Prendiamo in considerazione le principesse, per esempio.





Se critichiamo Biancaneve allora perché nessuno nomina Aurora? Se i baci non consensuali sono il problema anche lei dovrebbe essere considerata una vittima. Jasmine, scappa con un ladro mai visto e conosciuto; Ariel, abbandona la sua intera vita e la propria famiglia per un principe che ha intravisto su una nave; Belle, fatta prigioniera da, letteralmente, una bestia; infine Tiana, dopo l’uscita di quel cartone moltissime bambine si presero la salmonella, perché baciarono dei ranocchi.





Dove sbagliamo? Cosa ci stiamo dimenticando?





L’infanzia di tutti noi è stata colorata dalla Disney, eppure qualcosa ha fatto la differenza: l’educazione che ci hanno dato gli adulti.





Bellissimo il Re Leone, ma non mi ha insegnato ad andare in bicicletta, non è stato lui a sgridarmi se sbagliavo e non mi ha trasmesso lui il concetto di ciò che è giusto e ciò che è sbagliato.





Il bacio del principe potrà anche essere condannato, nel 2021, ma non sarà certo quella scena a far credere ad un bambino che, quando sarà grande, potrà fare ad una ragazza ciò che vorrà, anche senza il consenso di lei.





Certamente, poi, i cartoni devono evolversi con la società, difatti le ultime produzioni Disney sono completamente diverse dalle prime: le protagoniste sono ragazze attive, dinamiche, coraggiose, che non hanno bisogno di farsi salvare da nessuno, anzi, spesso sono loro le eroine.

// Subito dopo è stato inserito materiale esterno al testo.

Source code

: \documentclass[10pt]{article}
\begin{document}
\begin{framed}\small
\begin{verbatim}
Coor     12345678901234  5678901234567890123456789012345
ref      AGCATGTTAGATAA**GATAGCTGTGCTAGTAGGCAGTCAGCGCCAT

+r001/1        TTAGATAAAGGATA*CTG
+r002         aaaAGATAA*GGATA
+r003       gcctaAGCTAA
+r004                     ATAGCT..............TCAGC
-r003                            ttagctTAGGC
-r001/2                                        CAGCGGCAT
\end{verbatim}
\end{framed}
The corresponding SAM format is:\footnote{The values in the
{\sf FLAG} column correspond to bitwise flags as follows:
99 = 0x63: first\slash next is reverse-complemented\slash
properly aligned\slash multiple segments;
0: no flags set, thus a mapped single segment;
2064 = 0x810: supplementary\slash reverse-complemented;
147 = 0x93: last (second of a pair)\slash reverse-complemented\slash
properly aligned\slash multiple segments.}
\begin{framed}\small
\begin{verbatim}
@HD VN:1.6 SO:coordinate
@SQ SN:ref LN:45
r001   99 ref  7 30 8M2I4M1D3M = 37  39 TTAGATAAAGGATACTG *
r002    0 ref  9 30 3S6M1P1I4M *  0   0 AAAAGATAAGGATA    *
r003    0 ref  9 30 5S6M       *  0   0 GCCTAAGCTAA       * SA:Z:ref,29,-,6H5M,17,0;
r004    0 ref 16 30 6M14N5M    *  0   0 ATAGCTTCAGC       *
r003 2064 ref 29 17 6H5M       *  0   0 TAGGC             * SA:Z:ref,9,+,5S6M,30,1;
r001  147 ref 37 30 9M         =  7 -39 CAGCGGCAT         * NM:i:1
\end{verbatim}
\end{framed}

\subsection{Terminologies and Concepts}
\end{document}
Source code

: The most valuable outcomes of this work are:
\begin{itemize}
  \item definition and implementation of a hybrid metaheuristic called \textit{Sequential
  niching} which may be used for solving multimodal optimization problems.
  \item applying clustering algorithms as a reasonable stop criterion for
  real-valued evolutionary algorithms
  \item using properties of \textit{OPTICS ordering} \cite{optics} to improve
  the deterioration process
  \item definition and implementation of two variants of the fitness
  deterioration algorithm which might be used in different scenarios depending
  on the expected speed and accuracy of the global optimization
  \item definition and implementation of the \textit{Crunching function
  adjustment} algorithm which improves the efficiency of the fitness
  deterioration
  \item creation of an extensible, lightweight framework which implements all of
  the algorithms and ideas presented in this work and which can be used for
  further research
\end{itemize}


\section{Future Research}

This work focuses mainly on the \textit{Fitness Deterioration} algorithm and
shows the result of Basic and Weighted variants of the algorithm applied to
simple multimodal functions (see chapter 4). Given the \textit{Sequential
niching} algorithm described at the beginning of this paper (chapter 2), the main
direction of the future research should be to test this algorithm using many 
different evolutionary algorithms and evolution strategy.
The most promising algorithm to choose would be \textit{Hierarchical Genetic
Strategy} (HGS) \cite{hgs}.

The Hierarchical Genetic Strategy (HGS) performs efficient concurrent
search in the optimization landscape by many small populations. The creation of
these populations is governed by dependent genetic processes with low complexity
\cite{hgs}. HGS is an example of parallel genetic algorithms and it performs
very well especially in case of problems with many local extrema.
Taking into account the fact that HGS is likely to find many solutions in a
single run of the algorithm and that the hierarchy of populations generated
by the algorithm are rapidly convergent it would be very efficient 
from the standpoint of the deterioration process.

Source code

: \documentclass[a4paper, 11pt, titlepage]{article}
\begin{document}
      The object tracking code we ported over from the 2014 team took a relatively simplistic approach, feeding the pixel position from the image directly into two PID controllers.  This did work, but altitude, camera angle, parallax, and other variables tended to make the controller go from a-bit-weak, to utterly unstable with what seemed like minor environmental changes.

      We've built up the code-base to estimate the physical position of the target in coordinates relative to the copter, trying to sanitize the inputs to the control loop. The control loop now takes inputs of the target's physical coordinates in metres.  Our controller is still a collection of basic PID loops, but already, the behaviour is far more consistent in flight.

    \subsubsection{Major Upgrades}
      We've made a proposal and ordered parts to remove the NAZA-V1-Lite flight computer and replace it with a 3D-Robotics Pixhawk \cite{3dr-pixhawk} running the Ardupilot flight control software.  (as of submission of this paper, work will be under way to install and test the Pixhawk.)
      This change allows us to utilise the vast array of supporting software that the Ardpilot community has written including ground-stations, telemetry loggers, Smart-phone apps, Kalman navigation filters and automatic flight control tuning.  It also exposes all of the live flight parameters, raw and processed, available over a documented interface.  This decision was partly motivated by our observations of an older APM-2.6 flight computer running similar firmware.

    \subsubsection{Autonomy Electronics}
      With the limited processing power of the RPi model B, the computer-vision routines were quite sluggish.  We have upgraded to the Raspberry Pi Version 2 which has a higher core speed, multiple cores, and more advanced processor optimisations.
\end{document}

Oltre il fatto che, dovremmo misurare il peso delle nostre battaglie. Utilizziamo i mass media per soffermare l’attenzione su questioni davvero importanti, piuttosto ché su commenti riportati con leggerezza, che non avevano intenzione di scatenare una questione mondiale. Così si rischia di perdere credibilità e di vista l’obiettivo.





Quindi, in conclusione, giustissimo pretendere: il politically correct, buoni esempi per i bambini e condannare la violenza, ma prima cominciamo a cambiare la nostra società ancora fortemente maschilista, cerchiamo di eliminare questa mascolinità tossica e facciamo informazione sulla violenza di genere. Ma non prendetevela con i cartoni Disney, almeno quelli lasciateceli.